What is required:
Pull out every line below containing the word "prima".

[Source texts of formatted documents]

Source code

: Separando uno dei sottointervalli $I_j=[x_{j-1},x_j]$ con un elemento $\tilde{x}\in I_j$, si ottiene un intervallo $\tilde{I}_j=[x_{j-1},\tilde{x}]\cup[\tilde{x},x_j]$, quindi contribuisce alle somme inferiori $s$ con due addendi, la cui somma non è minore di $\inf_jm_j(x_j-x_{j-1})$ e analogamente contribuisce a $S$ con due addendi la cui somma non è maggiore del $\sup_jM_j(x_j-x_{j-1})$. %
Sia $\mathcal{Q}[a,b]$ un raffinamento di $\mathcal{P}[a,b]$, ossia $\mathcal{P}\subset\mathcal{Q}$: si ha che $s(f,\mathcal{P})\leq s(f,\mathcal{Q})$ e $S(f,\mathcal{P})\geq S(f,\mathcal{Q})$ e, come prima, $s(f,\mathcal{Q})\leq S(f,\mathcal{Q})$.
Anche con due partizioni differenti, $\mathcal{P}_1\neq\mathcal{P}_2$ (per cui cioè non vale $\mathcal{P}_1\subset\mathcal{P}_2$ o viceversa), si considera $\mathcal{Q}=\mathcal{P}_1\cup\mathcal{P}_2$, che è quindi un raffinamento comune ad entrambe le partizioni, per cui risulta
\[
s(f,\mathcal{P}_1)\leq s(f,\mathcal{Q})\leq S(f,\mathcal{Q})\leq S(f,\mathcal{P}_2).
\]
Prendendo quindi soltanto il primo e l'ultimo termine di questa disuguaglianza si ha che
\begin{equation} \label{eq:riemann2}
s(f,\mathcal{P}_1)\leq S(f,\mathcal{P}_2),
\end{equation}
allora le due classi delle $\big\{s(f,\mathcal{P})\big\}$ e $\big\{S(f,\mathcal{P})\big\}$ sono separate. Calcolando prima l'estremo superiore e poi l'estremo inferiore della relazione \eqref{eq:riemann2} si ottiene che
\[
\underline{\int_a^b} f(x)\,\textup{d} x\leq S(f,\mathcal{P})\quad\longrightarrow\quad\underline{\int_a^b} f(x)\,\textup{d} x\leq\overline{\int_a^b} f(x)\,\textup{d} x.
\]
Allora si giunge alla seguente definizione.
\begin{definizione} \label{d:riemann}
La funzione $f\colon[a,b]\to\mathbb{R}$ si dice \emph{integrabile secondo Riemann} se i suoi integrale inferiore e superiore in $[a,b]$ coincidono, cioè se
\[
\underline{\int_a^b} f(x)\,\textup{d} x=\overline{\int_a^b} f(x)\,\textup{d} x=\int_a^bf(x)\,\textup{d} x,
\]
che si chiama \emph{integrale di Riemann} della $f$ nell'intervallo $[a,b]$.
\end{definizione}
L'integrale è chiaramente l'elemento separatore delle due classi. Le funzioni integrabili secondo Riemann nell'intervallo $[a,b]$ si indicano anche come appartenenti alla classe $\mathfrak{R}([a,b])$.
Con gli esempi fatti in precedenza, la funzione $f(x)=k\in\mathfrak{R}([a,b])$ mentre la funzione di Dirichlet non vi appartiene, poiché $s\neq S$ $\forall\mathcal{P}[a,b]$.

Solution:
Sia $\mathcal{Q}[a,b]$ un raffinamento di $\mathcal{P}[a,b]$, ossia $\mathcal{P}\subset\mathcal{Q}$: si ha che $s(f,\mathcal{P})\leq s(f,\mathcal{Q})$ e $S(f,\mathcal{P})\geq S(f,\mathcal{Q})$ e, come prima, $s(f,\mathcal{Q})\leq S(f,\mathcal{Q})$.
allora le due classi delle $\big\{s(f,\mathcal{P})\big\}$ e $\big\{S(f,\mathcal{P})\big\}$ sono separate. Calcolando prima l'estremo superiore e poi l'estremo inferiore della relazione \eqref{eq:riemann2} si ottiene che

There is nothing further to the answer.